Work order: Find the lines holding the string "无损压缩jpg和png" in the data, then copy all of them.

Segment Start: Dataset records

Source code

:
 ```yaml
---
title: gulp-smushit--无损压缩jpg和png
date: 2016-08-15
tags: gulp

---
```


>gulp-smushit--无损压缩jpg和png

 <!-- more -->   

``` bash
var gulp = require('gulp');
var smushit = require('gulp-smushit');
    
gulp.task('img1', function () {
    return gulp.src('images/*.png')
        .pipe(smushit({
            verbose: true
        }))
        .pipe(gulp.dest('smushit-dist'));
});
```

Segment End: Dataset records
Segment Start: Dataset records

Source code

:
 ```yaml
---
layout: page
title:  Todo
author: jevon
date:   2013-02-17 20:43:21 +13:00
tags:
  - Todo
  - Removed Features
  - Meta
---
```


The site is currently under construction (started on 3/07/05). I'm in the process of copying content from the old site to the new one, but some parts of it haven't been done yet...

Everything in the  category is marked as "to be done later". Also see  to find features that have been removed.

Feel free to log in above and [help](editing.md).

Segment End: Dataset records

Answer for the task:
title: gulp-smushit--无损压缩jpg和png
>gulp-smushit--无损压缩jpg和png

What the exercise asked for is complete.